Usage notes and instructions on high-risk operations - Container Compute Service

Container Compute Service (ACS) provides managed architectures and key components for containerized computing. Improper operations on unmanaged components or applications in ACS clusters may result in service interruptions. To better estimate and avoid the risks that may arise, make sure that you read and understand the recommendations and usage notes in this topic before you get started with ACS.

Usage notes

Cluster updates

Use the cluster update feature of ACS to update the Kubernetes versions of your ACS clusters. Other methods may cause stability or compatibility issues.

ACS provides the following features to support cluster updates:

Version updates for ACS clusters.
Prechecks for version updates. The prechecks help ensure that an ACS cluster meets the conditions for version updates.
Release notes for new Kubernetes versions. The release notes describe new Kubernetes versions and compare new versions with earlier versions.
Notifications for potential risks due to resource changes. This feature can inform you of the risks that may arise due to resource changes caused by version updates.

We recommend that you follow these suggestions when you use the cluster update feature:

Perform a precheck before you update the cluster and fix the issues that are reported in the precheck result.
Read and understand the release notes of new Kubernetes versions. Check the status of your cluster and workloads based on the update risks that are reported by ACS. Then, evaluate the impacts of updating the cluster.
You cannot roll back cluster updates. Before you update a cluster, prepare for the update and make a backup plan.
Update your cluster to the latest Kubernetes version before this version is deprecated by ACS. For more information, see Support for Kubernetes versions.

Kubernetes configurations

Do not use annotations that are reserved by Kubernetes in YAML templates. Otherwise, resource unavailability, application failures, and exceptions may occur. Labels prefixed with kubernetes.io/ or k8s.io/ are reserved for key components. Example: pv.kubernetes.io/bind-completed: "yes".

ACS clusters

In the following scenario, ACS clusters are not eligible for compensation:

To simplify cluster O&M, ACS can manage specific system components for your cluster. After you enable managed system components for your cluster, the components are deployed and maintained by ACS. ACS does not provide compensation for business loss caused by user errors such as accidental deletion of Kubernetes resources used by managed system components.

High-risk operations

The following operations are considered high-risk operations in ACS and may greatly decrease the stability of your business. Read and understand the impacts of the following high-risk operations.

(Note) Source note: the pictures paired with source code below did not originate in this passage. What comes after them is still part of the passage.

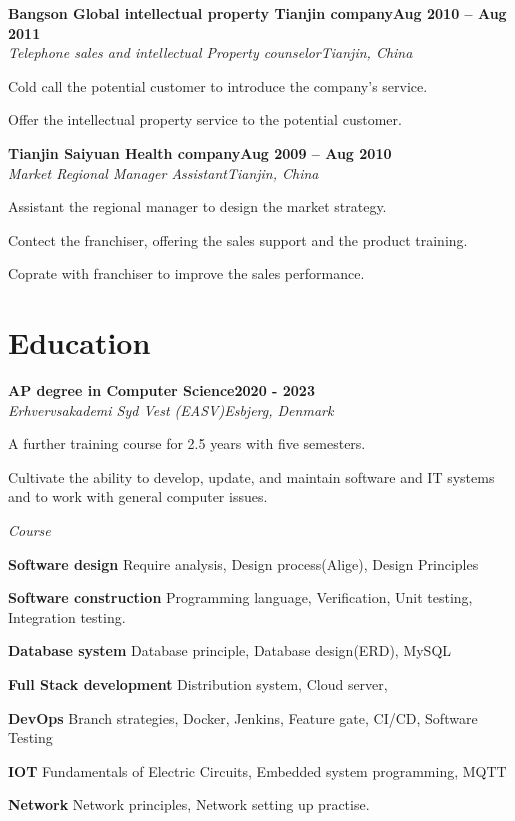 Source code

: \documentclass[a4paper]{article}
\newcommand{\heading}[2]{
\hspace{10pt}#1\hfill#2\\
}
\newcommand{\headingBf}[2]{
\heading{\textbf{#1}}{\textbf{#2}}
}
\newcommand{\headingIt}[2]{
\heading{\textit{#1}}{\textit{#2}}
}
\newenvironment{resume_list}{
\vspace{-7pt}
\begin{itemize}[itemsep=-2px, parsep=1pt, leftmargin=30pt]
}{
\end{itemize}
}
\begin{document}
\headingBf{Bangson Global intellectual property Tianjin company}{Aug 2010 -- Aug 2011}
\headingIt{Telephone sales and intellectual Property counselor}{Tianjin, China}
\begin{resume_list}
\item Cold call the potential customer to introduce the company's service.
\item Offer the intellectual property service to the potential customer.
\end{resume_list}

\headingBf{Tianjin Saiyuan Health company}{Aug 2009 -- Aug 2010}
\headingIt{Market Regional Manager Assistant}{Tianjin, China}
\begin{resume_list}
\item Assistant the regional manager to design the market strategy.
\item Contect the franchiser, offering the sales support and the product training.
\item Coprate with franchiser to improve the sales performance.
\end{resume_list}



\vspace{2em}
\section{Education}

\headingBf{AP degree in Computer Science}{2020 - 2023}
\headingIt{Erhvervsakademi Syd Vest (EASV)}{Esbjerg, Denmark} %
\begin{resume_list}
\item A further training course for 2.5 years with five semesters. 
\item Cultivate the ability to develop, update, and maintain software and IT systems and to work with general computer issues.
\end{resume_list}

\headingIt{Course}{}
\begin{resume_list}
	\item {\bf Software design} {\hfill Require analysis, Design process(Alige), Design Principles}
	\item {\bf Software construction}  {\hfill Programming language, Verification, Unit testing, Integration testing.}
	\item {\bf Database system} {\hfill Database principle, Database design(ERD), MySQL}
	\item {\bf Full Stack development} {\hfill Distribution system, Cloud server, }
	\item {\bf DevOps} {\hfill Branch strategies, Docker, Jenkins, Feature gate, CI/CD, Software Testing}
	\item {\bf IOT} {\hfill Fundamentals of Electric Circuits, Embedded system programming, MQTT}
	\item {\bf Network} {\hfill Network principles, Network setting up practise}.
\end{resume_list}
\end{document}
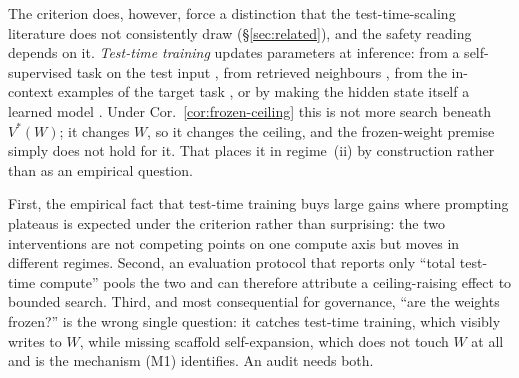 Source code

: The criterion does, however, force a distinction that the test-time-scaling literature does not consistently draw (\S\ref{sec:related}), and the safety reading depends on it. \emph{Test-time training} updates parameters at inference: from a self-supervised task on the test input \citep{sun2019testtime}, from retrieved neighbours \citep{hardt2023nearest, hubotter2024efficiently}, from the in-context examples of the target task \citep{akyurek2024testtime}, or by making the hidden state itself a learned model \citep{sun2024learning}. Under Cor.~\ref{cor:frozen-ceiling} this is not more search beneath $V^*(W)$; it changes $W$, so it changes the ceiling, and the frozen-weight premise simply does not hold for it. That places it in regime~(ii) by construction rather than as an empirical question.

First, the empirical fact that test-time training buys large gains where prompting plateaus \citep{akyurek2024testtime} is expected under the criterion rather than surprising: the two interventions are not competing points on one compute axis but moves in different regimes. Second, an evaluation protocol that reports only ``total test-time compute'' pools the two and can therefore attribute a ceiling-raising effect to bounded search. Third, and most consequential for governance, ``are the weights frozen?'' is the wrong single question: it catches test-time training, which visibly writes to $W$, while missing scaffold self-expansion, which does not touch $W$ at all and is the mechanism (M1) identifies. An audit needs both.
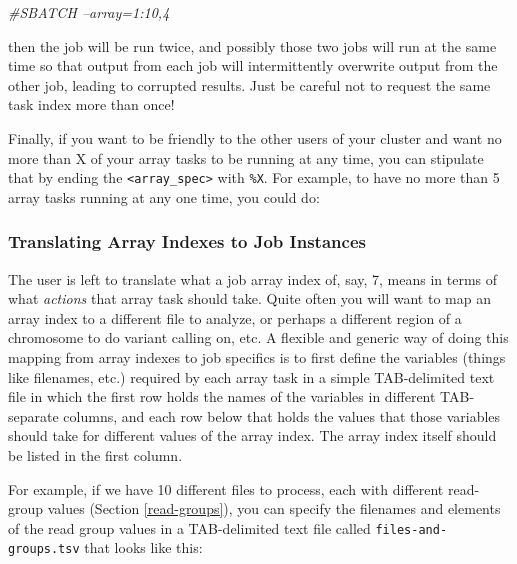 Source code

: \documentclass[]{krantz}
\makeatletter
\newenvironment{Shaded}{\begin{snugshade}}{\end{snugshade}}
\newcommand{\CommentTok}[1]{\textcolor[rgb]{0.37,0.37,0.37}{\textit{#1}}}
\newenvironment{kframe}{%
\medskip{}
\setlength{\fboxsep}{.8em}
 \def\at@end@of@kframe{}%
 \ifinner\ifhmode%
  \def\at@end@of@kframe{\end{minipage}}%
  \begin{minipage}{\columnwidth}%
 \fi\fi%
 \def\FrameCommand##1{\hskip\@totalleftmargin \hskip-\fboxsep
 \colorbox{shadecolor}{##1}\hskip-\fboxsep
     \hskip-\linewidth \hskip-\@totalleftmargin \hskip\columnwidth}%
 \MakeFramed {\advance\hsize-\width
   \@totalleftmargin\z@ \linewidth\hsize
   \@setminipage}}%
 {\par\unskip\endMakeFramed%
 \at@end@of@kframe}
\renewenvironment{Shaded}{\begin{kframe}}{\end{kframe}}
\makeatother
\begin{document}
\begin{Shaded}
\begin{Highlighting}[]
\CommentTok{#SBATCH --array=1:10,4}
\end{Highlighting}
\end{Shaded}

then the job will be run twice, and possibly those two jobs will run at
the same time so that output from each job will intermittently overwrite output
from the other job, leading to corrupted results. Just be careful not to
request the same task index more than once!

Finally, if you want to be friendly to the other users of your cluster
and want no more than X of your array tasks to be running at any time,
you can stipulate that by ending the \texttt{\textless{}array\_spec\textgreater{}} with \texttt{\%X}. For example,
to have no more than 5 array tasks running at any one time, you could do:

\begin{Shaded}
\end{Shaded}

\hypertarget{translating-array-indexes-to-job-instances}{%
\subsubsection{Translating Array Indexes to Job Instances}\label{translating-array-indexes-to-job-instances}}

The user is left to translate what a job array index of, say, 7, means in terms of
what \emph{actions} that array task should take. Quite often you will want to map an array
index to a different file to analyze, or perhaps a different region of a chromosome to
do variant calling on, etc. A flexible and generic way of doing this mapping from
array indexes to job specifics is to first define the variables (things like filenames, etc.)
required by each array task in a simple TAB-delimited text file in which the first row holds
the names of the variables in different TAB-separate columns, and each row below that holds
the values that those variables should take for different values of the array index. The
array index itself should be listed in the first column.

For example, if we have 10 different
files to process, each with different read-group values (Section \ref{read-groups}),
you can specify the filenames and elements of the read group values in a TAB-delimited
text file called \texttt{files-and-groups.tsv} that looks like this:
\end{document}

High-risk operations on clusters

Category	High-risk operation	Impact	How to recover
API Server	Delete the Server Load Balancer (SLB) instance that is used to expose the API server.	You fail to manage the cluster.	Unrecoverable. You must create a new cluster.
Others	Use Resource Access Management (RAM) to modify permissions.	Resources such as SLB instances may fail to be created.	Restore the permissions.

High-risk operations on networks and load balancing

High-risk operation	Impact	How to recover
Modify or delete the tags that ACS adds to SLB instances.	The SLB instances do not work as normal.	Restore the tags.
Modify the configurations of the SLB instances that are managed by ACS, including the configurations of the instances, listeners, and vServer groups.	The SLB instances do not work as normal.	Restore the SLB configurations.
Remove the `service.beta.kubernetes.io/alibaba-cloud-loadbalancer-id: ${YOUR_LB_ID}` annotation that is used to specify an existing SLB instance from the Service configuration.	The existing SLB instance does not work as normal.	Add the annotation to the Service configuration. Note If a Service is configured to use an existing SLB instance, you cannot modify the configuration to create a new SLB instance for the Service. To use a new SLB instance, you must create a new Service.
Delete the SLB instances that are created by ACS in the SLB console.	Errors may occur in the cluster network.	Delete SLB instances by deleting the Services that are associated with the SLB instances. For more information about how to delete a Service, see Delete a Service.
Manually delete the `nginx-ingress-lb` Service in the kube-system namespace of a cluster that has the NGINX Ingress controller installed.	The NGINX Ingress controller does not run as normal and may stop running.	Use the following YAML template to create a Service that has the same name: `apiVersion: v1 kind: Service metadata: annotations: labels: app: nginx-ingress-lb name: nginx-ingress-lb namespace: kube-system spec: externalTrafficPolicy: Local ports: - name: http port: 80 protocol: TCP targetPort: 80 - name: https port: 443 protocol: TCP targetPort: 443 selector: app: ingress-nginx type: LoadBalancer`

High-risk operations on storage

High-risk operation	Impact	How to recover
Unmount disks from pods in the Elastic Compute Service (ECS) console.	I/O errors occur when you write data to the pods.	Restart the pods.
Mount a disk to multiple pods.	Pod data is written to local disks or I/O errors occur when you write data to the pods.	Mount the disk only to one pod. Important Alibaba Cloud disks cannot be shared. Each disk can be mounted only to one pod.
Manually delete the File Storage NAS (NAS) directories that are mounted to pods.	I/O errors occur when you write data to the pods.	Restart the pods.

High-risk operations on logs

High-risk operation

Impact

How to recover

Delete the aliyunlogconfig CustomResourceDefinitions (CRDs).

Logs fail to be collected.

Recreate the aliyunlogconfig CRDs that are deleted and the related resources. Logs that are generated within the time period during which the aliyunlogconfig CRDs do not exist cannot be collected.

If you delete the aliyunlogconfig CRDs, the related log collection tasks are also deleted. After you recreate the aliyunlogconfig CRDs, you must also relaunch the log collection tasks.

Uninstall logging components.

Logs fail to be collected.

Reinstall the logging components and manually create the aliyunlogconfig CRDs. Logs that are generated within the time period during which the logging components do not exist cannot be collected.

If you delete the logging components, the aliyunlogconfig CRDs and Logtail are also deleted. Logs that are generated within the time period during which the logging components do not exist cannot be collected.